I have installed all the part of the arachnode.net 1.1,and complie the whole project without any Errors.
However ,I am puzzled that how to use arachnode,net. There are so many files in the folder,but where is the entry of the builded project? Is there any windows in the project , or this is only a console programme?(so big a project without any windows?Really make me puzzled.)
I am a colledge school student in China,my parterner and I have great interests in this project, we need your help to learn more of this project.
You are very welcome!
1.) Check the FullTextIndexType column in the Files, Images and WebPages table. This column contains the file extensions.2.) I haven't seen near that many errors from Analysis services. The project isn't essential to crawling and can be excluded.3.) You can deploy to IIS or you can use Visual Studio's web host. Either one is fine.
For best service when you require assistance:
The first part, about not receiving any compilation errors is great news! ;)

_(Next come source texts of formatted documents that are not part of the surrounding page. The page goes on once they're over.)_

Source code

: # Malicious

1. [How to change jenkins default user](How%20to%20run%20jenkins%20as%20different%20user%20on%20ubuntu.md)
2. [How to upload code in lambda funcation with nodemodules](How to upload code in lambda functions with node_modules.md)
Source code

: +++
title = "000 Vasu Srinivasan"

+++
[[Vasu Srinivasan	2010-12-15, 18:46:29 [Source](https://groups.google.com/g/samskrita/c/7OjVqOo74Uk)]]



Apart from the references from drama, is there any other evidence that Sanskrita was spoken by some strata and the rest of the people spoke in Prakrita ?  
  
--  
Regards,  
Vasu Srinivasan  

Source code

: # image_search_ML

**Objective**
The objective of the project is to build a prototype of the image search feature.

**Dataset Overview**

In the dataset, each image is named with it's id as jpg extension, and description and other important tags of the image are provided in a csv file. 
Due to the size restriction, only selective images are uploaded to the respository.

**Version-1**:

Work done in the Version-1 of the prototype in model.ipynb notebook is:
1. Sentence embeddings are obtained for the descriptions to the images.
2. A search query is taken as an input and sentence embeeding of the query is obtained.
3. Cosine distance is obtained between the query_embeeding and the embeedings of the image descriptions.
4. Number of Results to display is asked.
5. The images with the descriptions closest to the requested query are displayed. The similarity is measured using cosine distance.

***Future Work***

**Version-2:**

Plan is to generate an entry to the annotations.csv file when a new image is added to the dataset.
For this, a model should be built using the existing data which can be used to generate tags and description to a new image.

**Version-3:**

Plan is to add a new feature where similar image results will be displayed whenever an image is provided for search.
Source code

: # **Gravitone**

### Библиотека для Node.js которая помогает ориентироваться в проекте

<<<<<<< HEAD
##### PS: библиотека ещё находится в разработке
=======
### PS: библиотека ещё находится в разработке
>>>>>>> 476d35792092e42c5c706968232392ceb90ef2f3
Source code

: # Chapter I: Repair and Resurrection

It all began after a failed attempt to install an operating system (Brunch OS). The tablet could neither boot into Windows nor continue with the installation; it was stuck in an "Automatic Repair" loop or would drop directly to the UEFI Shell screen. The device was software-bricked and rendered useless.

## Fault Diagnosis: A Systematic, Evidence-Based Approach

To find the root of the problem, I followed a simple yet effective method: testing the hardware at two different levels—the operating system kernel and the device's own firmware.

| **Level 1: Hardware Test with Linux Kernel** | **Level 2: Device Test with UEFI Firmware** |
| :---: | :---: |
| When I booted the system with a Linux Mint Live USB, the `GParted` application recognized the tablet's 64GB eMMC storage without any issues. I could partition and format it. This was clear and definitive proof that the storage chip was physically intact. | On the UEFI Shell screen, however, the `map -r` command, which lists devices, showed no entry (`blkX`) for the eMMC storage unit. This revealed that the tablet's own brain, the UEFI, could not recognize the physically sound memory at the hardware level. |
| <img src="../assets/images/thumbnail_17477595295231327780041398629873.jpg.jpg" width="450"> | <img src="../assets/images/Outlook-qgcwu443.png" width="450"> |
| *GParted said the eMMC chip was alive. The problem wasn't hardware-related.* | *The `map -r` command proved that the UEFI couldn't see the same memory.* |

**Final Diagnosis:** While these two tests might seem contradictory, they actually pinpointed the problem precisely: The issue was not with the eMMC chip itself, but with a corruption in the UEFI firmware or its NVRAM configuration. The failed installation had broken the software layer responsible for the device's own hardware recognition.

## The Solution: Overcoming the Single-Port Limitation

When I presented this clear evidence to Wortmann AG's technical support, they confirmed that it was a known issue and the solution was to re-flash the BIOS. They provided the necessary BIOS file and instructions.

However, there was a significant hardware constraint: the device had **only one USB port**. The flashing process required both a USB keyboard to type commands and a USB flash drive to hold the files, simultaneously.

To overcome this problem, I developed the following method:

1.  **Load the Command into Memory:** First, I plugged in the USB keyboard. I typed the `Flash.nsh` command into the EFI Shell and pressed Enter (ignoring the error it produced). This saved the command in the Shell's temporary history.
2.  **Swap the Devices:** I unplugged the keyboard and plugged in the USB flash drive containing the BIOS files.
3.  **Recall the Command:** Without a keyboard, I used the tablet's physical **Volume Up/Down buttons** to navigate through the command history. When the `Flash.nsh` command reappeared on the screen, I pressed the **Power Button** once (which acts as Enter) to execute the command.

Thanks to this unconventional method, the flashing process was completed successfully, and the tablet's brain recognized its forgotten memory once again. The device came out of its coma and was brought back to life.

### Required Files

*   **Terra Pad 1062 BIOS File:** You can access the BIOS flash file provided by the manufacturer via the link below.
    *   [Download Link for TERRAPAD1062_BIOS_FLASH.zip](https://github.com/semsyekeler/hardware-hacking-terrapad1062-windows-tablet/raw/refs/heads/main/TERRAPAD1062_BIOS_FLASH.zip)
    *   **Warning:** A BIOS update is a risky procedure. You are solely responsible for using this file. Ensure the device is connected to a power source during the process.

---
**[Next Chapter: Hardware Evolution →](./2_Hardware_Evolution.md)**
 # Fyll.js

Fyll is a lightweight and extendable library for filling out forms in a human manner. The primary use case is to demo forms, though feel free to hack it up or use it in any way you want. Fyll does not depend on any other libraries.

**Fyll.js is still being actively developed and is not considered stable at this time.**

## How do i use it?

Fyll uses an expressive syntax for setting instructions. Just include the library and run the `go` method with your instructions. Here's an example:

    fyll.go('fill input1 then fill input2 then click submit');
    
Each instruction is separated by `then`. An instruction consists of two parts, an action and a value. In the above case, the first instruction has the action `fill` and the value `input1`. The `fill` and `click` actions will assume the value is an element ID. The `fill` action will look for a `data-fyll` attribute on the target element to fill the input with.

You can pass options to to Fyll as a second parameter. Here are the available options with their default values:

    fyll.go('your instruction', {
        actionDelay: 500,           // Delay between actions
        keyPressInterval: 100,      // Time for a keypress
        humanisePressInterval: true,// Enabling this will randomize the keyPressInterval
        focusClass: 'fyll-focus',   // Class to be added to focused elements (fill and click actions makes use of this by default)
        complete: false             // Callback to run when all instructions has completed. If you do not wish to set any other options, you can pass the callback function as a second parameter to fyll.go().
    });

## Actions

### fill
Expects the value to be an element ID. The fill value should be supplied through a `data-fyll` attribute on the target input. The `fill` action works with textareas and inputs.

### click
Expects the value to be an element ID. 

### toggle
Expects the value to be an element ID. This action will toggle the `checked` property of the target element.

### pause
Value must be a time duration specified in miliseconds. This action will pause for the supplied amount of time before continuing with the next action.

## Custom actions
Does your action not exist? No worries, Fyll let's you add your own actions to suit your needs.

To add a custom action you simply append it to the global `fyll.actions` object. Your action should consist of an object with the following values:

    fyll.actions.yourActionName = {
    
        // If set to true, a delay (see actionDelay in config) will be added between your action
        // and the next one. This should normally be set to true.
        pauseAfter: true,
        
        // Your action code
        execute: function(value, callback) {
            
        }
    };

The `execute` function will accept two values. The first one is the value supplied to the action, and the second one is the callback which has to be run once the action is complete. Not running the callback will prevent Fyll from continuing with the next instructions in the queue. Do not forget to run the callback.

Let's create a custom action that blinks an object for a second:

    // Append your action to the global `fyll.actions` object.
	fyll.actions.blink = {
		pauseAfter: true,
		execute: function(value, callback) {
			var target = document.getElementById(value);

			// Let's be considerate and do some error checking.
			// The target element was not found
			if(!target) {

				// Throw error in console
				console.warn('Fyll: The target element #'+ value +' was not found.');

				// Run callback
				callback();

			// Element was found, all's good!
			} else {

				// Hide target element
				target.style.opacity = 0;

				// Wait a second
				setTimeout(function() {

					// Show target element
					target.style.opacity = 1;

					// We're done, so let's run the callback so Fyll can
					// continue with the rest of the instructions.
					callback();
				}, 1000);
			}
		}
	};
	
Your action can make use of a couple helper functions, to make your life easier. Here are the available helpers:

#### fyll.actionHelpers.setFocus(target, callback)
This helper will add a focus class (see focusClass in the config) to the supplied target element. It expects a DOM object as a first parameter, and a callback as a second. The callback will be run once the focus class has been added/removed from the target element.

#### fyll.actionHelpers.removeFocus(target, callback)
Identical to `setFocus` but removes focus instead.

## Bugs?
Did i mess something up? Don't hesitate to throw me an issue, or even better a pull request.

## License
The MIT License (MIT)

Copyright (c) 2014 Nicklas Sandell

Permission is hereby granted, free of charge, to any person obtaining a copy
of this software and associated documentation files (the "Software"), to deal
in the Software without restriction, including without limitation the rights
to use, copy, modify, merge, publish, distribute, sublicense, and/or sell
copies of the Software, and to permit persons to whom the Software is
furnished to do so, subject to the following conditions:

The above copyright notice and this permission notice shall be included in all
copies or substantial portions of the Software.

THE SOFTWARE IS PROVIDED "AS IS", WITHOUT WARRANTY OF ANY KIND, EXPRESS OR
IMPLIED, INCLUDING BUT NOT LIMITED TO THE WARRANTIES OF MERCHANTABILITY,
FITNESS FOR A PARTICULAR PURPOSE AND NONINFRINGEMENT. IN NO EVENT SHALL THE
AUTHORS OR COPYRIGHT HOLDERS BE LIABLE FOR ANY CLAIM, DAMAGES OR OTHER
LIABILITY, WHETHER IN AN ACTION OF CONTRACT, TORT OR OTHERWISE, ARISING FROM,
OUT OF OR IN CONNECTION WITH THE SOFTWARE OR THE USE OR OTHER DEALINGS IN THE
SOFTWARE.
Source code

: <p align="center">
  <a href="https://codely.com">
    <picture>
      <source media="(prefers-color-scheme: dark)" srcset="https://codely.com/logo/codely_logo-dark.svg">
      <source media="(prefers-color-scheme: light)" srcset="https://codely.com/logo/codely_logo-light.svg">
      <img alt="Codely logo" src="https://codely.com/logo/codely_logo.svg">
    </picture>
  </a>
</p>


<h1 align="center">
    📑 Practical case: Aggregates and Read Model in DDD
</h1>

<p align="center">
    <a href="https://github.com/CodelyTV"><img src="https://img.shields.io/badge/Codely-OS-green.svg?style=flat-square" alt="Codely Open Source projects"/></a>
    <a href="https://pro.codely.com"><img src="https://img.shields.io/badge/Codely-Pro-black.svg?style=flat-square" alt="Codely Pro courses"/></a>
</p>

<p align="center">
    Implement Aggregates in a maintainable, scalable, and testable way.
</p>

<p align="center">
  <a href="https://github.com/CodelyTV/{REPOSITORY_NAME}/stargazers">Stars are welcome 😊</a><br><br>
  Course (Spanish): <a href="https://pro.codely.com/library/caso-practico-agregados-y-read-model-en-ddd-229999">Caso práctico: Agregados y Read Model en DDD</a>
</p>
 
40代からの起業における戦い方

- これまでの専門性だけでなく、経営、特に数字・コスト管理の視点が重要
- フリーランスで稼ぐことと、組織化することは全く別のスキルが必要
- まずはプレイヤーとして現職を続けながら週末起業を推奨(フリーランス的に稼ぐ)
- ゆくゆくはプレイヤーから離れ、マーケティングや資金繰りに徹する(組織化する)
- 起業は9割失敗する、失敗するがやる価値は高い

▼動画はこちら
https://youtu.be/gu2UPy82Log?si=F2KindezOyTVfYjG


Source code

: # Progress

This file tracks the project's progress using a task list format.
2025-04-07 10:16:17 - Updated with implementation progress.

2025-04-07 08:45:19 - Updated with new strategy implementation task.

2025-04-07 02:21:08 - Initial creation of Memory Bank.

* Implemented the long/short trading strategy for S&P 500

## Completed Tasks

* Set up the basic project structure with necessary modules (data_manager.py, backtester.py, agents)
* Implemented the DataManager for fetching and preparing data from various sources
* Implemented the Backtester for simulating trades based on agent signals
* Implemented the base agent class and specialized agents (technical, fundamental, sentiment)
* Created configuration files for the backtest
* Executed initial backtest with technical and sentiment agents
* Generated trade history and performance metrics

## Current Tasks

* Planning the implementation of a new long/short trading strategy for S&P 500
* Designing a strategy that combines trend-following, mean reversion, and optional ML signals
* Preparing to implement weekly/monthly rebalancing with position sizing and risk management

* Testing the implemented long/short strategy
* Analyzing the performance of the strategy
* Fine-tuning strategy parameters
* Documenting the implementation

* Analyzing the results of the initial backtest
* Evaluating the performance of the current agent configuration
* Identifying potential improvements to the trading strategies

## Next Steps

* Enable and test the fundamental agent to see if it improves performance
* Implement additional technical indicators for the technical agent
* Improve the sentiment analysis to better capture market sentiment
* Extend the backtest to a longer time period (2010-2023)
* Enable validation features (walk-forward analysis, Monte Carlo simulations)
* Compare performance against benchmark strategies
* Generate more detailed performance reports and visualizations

arachnode.net is currently meant to be used as a service (always on) or as class library. A Console project is provided to help with stepping through the code. A Web Admin interface is in development, but we do not have a release date at this time.
Tell me, what are you trying to accomplish. I can best help you by knowing more about your specific intentions for the code.
(In the meantime, set the Console project to the startup project, and press F5. A crawl will start at arachnode.net. Check the bottom of the stored procedure '[dbo].[arachnode_usp_arachnode.net_RESET_DATABASE]'.)
Always glad to help,Mike
It means a great deal to me that you have chosen arachnode.net as something to learn from, especially as something to influence your graduation project.
The project Test.csproj can be removed from the solution if you can't load it.
One of my main intentions for arachnode.net was to keep the code simple and accessible for everyone. While this was and is a great intention, crawling the internet, and crawling it properly is not a simple process. Undoubtedly you have evaluated other crawlers and noticed that most all of them in C# crawl HyperLinks only, do not download content in the form of files or images and do not store or index the content. Why? The process of crawling seems simple. I thought that it would be relatively easy to craft a crawler until I discovered the thousands of conditions that must be met to crawl properly. If you have evaluated nutch (a complete crawler, like arachnode.net is), then you have noticed that nutch is quite complex and takes a good amount of time to learn and debug what is going on under the covers.
The basic usage of arachnode.net is this. CrawlRequests are placed into the CrawlRequests table in the database. The CrawlRequests are fed into the system and crawled, and each CrawlRequests is run against a configurable set of CrawlActions and CrawlRules. The lucene.net functionality is implemented as a CrawlAction. The Web project attaches to the indexes and you can search.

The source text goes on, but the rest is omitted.